WHAT IS BEING ASKED: Extract each line holding the word "atomic" from the entries.

MATERIAL SHOWN:
▶

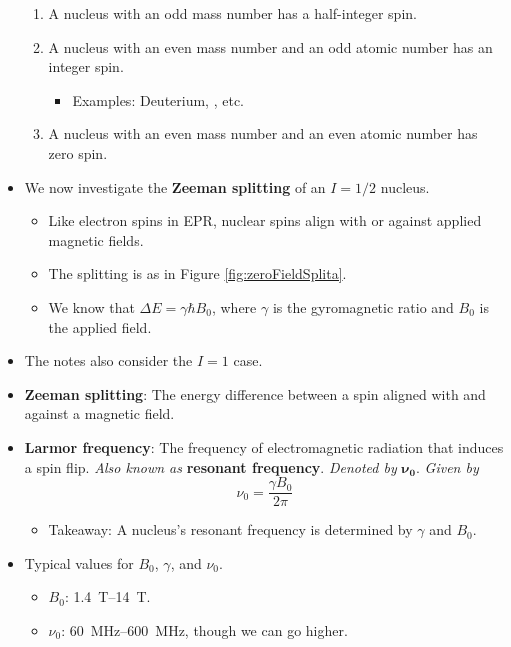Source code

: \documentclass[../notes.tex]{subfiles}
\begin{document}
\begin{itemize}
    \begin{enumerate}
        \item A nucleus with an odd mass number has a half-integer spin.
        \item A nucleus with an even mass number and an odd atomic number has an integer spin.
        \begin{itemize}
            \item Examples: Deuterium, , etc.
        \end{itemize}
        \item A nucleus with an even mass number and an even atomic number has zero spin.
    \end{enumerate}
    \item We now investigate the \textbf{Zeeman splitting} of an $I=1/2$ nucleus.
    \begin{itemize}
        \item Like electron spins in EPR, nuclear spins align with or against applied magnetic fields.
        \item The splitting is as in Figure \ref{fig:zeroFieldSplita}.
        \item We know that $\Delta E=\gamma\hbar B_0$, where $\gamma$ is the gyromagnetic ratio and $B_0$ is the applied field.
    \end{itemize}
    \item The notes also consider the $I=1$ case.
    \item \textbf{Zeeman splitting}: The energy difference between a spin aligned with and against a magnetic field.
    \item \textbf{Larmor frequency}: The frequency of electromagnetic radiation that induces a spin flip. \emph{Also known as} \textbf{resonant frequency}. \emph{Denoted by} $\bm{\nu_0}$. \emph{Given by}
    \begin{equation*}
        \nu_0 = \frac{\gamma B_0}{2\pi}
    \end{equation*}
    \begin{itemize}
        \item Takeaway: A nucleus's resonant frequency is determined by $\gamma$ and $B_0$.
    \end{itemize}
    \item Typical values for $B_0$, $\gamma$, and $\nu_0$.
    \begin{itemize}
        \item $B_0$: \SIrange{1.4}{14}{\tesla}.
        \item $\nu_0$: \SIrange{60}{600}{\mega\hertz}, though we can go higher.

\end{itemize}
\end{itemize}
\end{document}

◀
▶

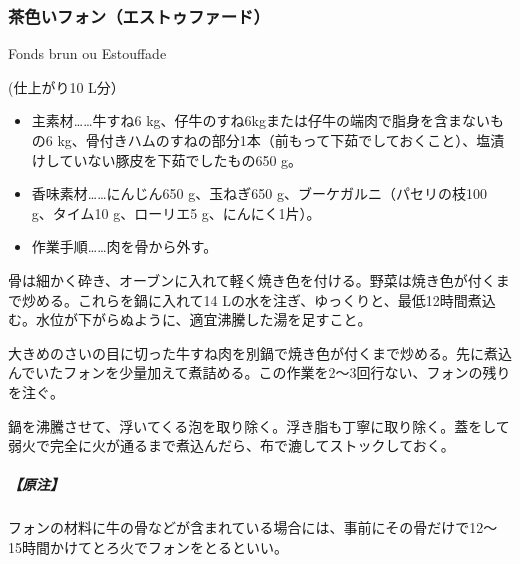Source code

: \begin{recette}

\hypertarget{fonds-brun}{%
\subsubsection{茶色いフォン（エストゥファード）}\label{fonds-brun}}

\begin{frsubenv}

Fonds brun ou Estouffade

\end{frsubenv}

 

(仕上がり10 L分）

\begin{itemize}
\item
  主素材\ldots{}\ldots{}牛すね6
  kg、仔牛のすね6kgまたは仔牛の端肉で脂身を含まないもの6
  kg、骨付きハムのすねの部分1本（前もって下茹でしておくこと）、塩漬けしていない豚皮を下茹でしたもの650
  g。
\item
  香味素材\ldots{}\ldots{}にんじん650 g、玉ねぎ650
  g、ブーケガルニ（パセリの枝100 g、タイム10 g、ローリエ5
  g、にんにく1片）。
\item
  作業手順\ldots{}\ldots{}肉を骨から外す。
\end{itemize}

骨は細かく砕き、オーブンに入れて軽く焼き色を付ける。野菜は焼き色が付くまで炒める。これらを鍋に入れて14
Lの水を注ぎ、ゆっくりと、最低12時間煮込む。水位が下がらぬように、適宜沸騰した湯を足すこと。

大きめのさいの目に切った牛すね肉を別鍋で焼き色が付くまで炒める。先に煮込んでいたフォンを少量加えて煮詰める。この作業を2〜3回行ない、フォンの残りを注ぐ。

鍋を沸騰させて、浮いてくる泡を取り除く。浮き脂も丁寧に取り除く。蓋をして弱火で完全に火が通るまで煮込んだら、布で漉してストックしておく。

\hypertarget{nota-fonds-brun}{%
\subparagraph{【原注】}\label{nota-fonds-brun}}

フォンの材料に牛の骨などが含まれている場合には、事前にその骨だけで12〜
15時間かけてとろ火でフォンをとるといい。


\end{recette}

◀
▶

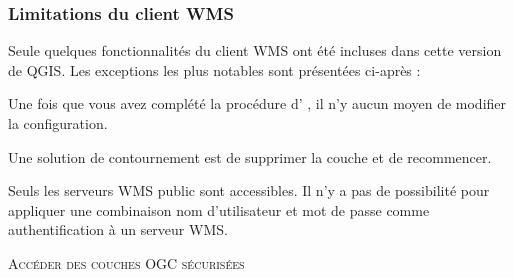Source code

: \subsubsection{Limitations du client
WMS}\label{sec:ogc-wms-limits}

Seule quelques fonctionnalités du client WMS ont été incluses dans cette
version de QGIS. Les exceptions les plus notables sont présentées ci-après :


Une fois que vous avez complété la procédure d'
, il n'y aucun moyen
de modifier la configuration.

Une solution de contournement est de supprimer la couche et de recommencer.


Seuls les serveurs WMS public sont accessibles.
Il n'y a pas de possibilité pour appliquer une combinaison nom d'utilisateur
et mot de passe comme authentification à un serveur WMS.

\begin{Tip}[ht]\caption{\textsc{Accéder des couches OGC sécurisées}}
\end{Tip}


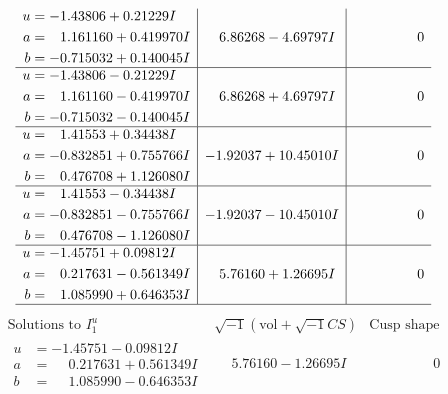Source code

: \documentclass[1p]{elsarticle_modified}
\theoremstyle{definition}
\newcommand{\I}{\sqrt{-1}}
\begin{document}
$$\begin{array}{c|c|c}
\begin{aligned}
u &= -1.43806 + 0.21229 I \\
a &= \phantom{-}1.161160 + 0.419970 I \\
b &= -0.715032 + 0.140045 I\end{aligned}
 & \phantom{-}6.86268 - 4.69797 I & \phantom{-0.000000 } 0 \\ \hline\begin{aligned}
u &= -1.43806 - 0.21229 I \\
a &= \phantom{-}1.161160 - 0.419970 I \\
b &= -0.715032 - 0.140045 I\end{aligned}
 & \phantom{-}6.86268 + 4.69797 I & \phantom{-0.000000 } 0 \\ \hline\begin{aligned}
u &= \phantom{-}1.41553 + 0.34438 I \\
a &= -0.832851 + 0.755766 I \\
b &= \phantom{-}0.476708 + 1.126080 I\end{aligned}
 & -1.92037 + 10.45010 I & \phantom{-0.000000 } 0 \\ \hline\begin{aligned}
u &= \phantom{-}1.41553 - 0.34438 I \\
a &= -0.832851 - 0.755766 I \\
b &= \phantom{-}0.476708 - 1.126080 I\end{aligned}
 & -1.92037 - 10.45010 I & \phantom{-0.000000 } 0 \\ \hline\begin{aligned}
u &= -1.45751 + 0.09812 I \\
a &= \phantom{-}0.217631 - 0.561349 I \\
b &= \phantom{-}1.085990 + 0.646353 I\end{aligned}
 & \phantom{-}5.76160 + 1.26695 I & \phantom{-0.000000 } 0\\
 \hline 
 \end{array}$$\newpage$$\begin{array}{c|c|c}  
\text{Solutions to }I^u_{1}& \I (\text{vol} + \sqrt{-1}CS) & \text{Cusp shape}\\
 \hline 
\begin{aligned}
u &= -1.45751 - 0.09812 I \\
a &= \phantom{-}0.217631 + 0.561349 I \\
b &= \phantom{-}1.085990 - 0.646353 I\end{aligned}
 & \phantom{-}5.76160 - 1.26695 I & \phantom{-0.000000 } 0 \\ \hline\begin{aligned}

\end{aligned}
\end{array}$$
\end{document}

◀

RESULT OF THE TASK:
        \item A nucleus with an even mass number and an odd atomic number has an integer spin.
        \item A nucleus with an even mass number and an even atomic number has zero spin.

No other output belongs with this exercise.